You can create your AQL script from a label that you have already
identified. It is a good practice to start from a lower-level label
(or bottom-up). For example, if you have a label that is called
Amount
and sublabels under that label called
Currency
,
Number
, and
Unit
, then you start creating AQL from the Currency,
Number, and Unit labels.
About this task
Begin with simple dictionaries or regular
expressions to identify all instances of the basic features that you
are interested in, then you add context by using clues to generate
good candidates and exclude false positives. Then you consolidate to
achieve high-quality results.
By this time in your analysis, you have identified
instances of the keywords or subjects as features that you are
interested in. In the processing of labeling, you selected examples
that might be positive or negative clues.

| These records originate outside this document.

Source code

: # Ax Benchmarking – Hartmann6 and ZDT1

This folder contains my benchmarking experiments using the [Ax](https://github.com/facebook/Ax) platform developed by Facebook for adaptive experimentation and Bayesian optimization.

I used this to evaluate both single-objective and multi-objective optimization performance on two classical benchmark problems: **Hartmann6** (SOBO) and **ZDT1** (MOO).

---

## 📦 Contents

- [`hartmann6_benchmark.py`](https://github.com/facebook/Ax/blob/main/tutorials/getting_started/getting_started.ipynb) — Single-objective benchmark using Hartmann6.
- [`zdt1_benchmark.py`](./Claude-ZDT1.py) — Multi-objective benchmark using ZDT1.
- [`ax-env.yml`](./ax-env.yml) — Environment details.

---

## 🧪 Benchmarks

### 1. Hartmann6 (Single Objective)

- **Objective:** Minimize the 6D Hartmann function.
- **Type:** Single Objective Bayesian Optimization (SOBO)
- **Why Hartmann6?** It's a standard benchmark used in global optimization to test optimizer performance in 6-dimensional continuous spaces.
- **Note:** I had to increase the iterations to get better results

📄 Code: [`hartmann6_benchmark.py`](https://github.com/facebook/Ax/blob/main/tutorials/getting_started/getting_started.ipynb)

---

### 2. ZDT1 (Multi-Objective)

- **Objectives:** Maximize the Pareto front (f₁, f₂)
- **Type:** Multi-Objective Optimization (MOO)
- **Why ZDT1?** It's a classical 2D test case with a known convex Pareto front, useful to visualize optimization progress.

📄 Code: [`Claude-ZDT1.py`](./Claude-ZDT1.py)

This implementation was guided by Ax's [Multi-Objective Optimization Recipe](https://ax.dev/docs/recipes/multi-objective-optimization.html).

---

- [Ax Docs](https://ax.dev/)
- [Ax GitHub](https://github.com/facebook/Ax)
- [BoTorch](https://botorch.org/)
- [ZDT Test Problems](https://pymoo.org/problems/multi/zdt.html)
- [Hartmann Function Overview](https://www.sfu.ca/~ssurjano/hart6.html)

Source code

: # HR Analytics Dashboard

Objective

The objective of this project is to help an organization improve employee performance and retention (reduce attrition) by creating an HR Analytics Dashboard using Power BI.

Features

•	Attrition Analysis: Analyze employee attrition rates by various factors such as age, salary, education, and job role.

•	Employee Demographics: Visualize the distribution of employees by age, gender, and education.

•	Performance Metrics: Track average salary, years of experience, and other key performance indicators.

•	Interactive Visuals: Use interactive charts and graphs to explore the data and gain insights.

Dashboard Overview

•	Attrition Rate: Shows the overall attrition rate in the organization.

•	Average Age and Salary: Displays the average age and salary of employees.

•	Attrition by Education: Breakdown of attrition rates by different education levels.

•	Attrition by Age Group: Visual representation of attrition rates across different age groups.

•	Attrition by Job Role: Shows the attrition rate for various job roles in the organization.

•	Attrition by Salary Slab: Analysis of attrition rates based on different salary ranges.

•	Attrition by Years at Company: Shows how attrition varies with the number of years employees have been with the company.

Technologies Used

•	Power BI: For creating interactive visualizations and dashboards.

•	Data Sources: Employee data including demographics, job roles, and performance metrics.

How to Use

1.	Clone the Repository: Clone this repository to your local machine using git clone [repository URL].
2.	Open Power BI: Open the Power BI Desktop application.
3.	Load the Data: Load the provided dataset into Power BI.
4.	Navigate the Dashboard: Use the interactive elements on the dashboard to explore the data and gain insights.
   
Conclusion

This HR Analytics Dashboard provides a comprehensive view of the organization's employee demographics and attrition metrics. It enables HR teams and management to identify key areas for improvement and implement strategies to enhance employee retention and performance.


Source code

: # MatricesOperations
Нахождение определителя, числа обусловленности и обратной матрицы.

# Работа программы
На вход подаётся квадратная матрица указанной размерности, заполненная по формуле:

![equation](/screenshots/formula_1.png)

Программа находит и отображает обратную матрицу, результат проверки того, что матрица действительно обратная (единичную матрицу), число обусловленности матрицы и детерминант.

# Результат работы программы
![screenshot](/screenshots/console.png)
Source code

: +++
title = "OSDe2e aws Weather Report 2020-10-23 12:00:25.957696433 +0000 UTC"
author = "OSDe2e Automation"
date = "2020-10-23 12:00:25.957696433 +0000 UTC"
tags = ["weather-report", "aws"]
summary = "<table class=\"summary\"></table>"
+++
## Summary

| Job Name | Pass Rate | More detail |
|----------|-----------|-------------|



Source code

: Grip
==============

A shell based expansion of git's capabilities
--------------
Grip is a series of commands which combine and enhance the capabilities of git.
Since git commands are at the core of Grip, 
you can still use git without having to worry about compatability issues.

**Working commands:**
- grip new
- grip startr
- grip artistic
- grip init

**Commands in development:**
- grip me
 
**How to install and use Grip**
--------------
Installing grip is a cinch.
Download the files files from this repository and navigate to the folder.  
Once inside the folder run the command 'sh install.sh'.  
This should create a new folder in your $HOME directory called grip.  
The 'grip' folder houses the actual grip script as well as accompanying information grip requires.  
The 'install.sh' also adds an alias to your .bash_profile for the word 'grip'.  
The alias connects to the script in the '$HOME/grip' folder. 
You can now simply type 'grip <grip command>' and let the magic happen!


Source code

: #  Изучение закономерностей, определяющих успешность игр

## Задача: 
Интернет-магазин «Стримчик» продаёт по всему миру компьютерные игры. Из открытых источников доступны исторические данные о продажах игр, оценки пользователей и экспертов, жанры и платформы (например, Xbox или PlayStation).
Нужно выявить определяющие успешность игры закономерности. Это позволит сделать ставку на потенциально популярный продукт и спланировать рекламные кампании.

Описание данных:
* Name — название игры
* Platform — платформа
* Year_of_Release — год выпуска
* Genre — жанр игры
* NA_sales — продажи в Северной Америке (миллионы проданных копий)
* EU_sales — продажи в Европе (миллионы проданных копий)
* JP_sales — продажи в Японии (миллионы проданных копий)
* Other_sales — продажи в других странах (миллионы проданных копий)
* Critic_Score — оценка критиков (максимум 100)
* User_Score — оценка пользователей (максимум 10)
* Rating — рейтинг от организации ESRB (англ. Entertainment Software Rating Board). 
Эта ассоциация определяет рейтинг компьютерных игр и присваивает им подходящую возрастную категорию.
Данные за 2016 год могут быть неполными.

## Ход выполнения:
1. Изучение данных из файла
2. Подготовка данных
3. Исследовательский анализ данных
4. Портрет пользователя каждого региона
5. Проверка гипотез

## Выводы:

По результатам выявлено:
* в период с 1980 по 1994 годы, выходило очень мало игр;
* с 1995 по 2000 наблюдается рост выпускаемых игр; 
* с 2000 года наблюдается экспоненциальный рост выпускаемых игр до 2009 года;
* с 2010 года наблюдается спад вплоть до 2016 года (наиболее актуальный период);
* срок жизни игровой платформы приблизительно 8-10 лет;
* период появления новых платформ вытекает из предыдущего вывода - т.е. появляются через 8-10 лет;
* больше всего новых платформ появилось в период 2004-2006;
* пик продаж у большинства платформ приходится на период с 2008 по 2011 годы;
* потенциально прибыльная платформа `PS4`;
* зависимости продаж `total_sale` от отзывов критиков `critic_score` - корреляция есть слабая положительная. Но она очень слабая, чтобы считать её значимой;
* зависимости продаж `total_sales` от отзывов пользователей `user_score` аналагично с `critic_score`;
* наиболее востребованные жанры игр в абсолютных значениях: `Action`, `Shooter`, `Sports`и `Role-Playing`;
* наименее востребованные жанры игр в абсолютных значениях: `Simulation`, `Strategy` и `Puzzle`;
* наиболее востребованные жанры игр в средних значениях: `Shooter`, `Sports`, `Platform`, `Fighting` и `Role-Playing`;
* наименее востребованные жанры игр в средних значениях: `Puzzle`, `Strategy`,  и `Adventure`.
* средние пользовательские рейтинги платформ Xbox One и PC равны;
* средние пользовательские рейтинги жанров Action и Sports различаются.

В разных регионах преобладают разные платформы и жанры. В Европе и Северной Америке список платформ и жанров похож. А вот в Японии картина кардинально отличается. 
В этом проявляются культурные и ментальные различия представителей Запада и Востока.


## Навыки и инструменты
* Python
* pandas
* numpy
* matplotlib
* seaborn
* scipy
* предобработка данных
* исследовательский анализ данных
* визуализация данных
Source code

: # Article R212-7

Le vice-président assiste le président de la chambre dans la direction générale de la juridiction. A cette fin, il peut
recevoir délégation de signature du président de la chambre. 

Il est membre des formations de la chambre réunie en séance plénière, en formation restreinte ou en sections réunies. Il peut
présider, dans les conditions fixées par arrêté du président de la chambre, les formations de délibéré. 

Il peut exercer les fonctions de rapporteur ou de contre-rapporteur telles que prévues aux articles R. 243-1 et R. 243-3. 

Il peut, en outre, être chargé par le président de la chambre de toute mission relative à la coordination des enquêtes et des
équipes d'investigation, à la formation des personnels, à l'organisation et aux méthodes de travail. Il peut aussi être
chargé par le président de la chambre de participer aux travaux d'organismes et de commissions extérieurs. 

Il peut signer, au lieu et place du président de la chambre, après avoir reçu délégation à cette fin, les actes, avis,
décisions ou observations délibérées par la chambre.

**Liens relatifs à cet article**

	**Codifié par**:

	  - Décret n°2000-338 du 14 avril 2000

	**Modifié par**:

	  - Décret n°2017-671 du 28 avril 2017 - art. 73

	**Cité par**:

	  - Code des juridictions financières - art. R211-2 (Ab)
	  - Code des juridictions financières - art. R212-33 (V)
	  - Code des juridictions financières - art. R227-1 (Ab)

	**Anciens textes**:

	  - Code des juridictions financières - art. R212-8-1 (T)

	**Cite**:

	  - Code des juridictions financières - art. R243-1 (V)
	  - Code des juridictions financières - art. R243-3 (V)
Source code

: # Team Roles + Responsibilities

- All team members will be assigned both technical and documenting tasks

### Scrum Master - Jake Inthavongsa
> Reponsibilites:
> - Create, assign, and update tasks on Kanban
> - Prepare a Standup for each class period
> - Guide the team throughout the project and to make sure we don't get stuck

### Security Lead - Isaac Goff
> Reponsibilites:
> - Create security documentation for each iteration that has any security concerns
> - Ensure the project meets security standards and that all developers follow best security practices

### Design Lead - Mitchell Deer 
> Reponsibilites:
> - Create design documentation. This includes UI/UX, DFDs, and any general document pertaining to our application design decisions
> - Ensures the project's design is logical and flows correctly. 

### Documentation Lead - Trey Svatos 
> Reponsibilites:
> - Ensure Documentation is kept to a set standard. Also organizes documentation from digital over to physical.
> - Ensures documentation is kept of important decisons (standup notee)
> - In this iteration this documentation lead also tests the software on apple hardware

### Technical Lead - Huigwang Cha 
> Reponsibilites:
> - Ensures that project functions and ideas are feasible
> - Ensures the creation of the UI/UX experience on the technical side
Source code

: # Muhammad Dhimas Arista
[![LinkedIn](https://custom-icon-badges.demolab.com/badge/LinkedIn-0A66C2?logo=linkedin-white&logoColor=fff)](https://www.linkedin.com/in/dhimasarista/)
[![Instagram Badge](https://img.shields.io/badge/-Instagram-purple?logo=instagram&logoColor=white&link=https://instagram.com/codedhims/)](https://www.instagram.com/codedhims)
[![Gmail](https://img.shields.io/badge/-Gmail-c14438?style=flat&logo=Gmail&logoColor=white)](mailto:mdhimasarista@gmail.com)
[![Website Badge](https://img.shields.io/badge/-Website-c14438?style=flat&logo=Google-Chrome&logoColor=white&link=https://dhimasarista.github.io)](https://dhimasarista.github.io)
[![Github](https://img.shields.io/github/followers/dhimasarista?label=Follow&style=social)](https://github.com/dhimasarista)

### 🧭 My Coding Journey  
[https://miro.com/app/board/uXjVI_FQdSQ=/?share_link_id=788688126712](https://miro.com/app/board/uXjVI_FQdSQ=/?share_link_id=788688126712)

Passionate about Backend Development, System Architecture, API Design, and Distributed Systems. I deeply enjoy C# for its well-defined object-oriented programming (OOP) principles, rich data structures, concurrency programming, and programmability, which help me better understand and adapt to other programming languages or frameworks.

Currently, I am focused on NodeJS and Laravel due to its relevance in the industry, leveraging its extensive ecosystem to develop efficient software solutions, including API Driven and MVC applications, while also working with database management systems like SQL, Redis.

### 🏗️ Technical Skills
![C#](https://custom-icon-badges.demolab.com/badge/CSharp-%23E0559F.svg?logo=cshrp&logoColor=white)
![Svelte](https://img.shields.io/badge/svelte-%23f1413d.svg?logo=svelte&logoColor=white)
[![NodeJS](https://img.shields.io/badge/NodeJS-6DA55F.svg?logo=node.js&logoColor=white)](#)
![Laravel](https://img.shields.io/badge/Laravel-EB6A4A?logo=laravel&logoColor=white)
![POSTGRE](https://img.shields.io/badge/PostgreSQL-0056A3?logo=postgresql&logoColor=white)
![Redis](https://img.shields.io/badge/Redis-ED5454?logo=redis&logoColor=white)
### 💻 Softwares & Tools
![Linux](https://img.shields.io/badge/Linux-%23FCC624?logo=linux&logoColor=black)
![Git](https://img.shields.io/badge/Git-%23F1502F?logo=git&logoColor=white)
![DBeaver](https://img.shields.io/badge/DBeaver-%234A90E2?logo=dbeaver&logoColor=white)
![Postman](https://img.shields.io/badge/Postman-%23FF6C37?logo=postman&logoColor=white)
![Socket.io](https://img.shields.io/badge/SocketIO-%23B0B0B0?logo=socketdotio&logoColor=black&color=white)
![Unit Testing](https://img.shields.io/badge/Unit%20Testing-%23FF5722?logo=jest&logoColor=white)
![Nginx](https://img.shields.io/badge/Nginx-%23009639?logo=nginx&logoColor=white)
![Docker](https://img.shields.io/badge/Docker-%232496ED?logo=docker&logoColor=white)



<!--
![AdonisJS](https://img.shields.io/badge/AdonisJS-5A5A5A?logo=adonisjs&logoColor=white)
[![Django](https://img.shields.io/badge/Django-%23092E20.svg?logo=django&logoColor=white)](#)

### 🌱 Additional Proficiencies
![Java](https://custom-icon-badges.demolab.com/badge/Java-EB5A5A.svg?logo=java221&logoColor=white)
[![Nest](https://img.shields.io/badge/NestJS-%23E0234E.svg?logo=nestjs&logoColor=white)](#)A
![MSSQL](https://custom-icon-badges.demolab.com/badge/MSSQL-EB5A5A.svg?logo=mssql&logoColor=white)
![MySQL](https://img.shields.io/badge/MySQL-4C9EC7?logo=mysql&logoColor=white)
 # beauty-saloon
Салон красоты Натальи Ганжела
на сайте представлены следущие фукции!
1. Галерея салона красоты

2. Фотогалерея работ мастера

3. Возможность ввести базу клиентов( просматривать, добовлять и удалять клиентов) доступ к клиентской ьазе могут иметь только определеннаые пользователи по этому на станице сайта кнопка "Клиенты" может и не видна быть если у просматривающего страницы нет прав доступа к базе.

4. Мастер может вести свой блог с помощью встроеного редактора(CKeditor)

Begin your AQL script development by using simple rules to extract
instances of the keywords or basic features. This part of the
process is Step 3 in the
Extraction Tasks, Develop the
Extractor.
In modular InfoSphere® BigInsights™,
you package your extractor into a module that can be reused by other
modules that need your data.
Procedure
- Add
AQL for the basic features:
- Right-click
the root-label (or a sublabel).
- Click
. The Create
AQL Statement window opens.
- Complete
the fields.
- View Name
-
Views
are the primary data structures that are used with AQL. AQL
statements create views by selecting, extracting, and
transforming information from other views. AQL views are similar
to the views in a relational database. They have rows and
columns just like a database view and by default the views in
AQL are not materialized.
-
You reference input data as a special view called Document with one column called text. Each document in the set of
input data can be considered as one row in the Document view
with the document content mapped onto the text column.
- AQL Module
-
If you created your own module, type that module name,
otherwise, use the <label_name>_BasicFeatures
module name defaults
- AQL script
-
The AQL script name that identifies this script. The name must
have the AQL extension.
- Type
-
You can use several techniques to extract text elements. As a
beginning script, the type is usually Dictionary
or Regular Expression.
- Regular expression
-
Use a regular expression when you want to match text that is
based on a pattern.
A
regular expression
, also referred to as regex
or regexp, provides a
concise and flexible means for matching strings of text, such
as particular characters, words, or patterns of characters. A
regular expression is written in a formal language that can
be interpreted by a regular expression processor, a program
that examines text and identifies parts that match the
provided specification. For more information, see generating
a regular expression and building
a regular expression.
- Dictionary
-
Dictionaries are the most efficient extraction technique. Use
a dictionary when you can match on defined words.
Dictionaries
are lists or enumerations of terms. The template creates a
dictionary from an external file, but you can also code the
dictionary in-line, for example,
create dictionary MyDict as ('Finance');
This statement creates a dictionary with one
entry, ‘Finance’.
You can use an external dictionary file when you have many
entries. The external file makes it easier to add and change
entries without having to edit the code. For example, if you
are developing an extractor that extracts given names and
family names, you can collect given names and family names
and group them together in one or more dictionary (.dict) files. These dictionary
files can then be referenced in the extractor program to
identify occurrences of each of these entries in the input
documents.
By default, dictionaries are tokenized and internalized at
compile time, but you can use the
external dictionary
statement to switch dictionaries at run time.
- Part of speech
- You can identify locations of different
parts of speech across the input text.
- If
you want to show the view, click Output
View.
- If
you want to export this view to make it available for other
modules, click Export View.
When you click OK, the AQL script
in which you created the view is opened in the editor pane. The
appropriate templates for the type of statement that you selected
are appended to the file. For example, if you selected the Dictionary type, you see
the create dictionary and create view from dictionary statement
templates.
create dictionary <same_name_as_viewDict>
from file '<path to your dictionary here>'
with language as 'en';
create view <view_name> as
extract dictionary '<same_name_as_viewDict>'
on R.<input column> as match
from <input view> R;
output view <view_name>;
These define the statements in the example above.
-
create dictionary
- Creates a dictionary from a file.
-
create view
- Receive matches between the dictionary and the
input data by using an extract expression.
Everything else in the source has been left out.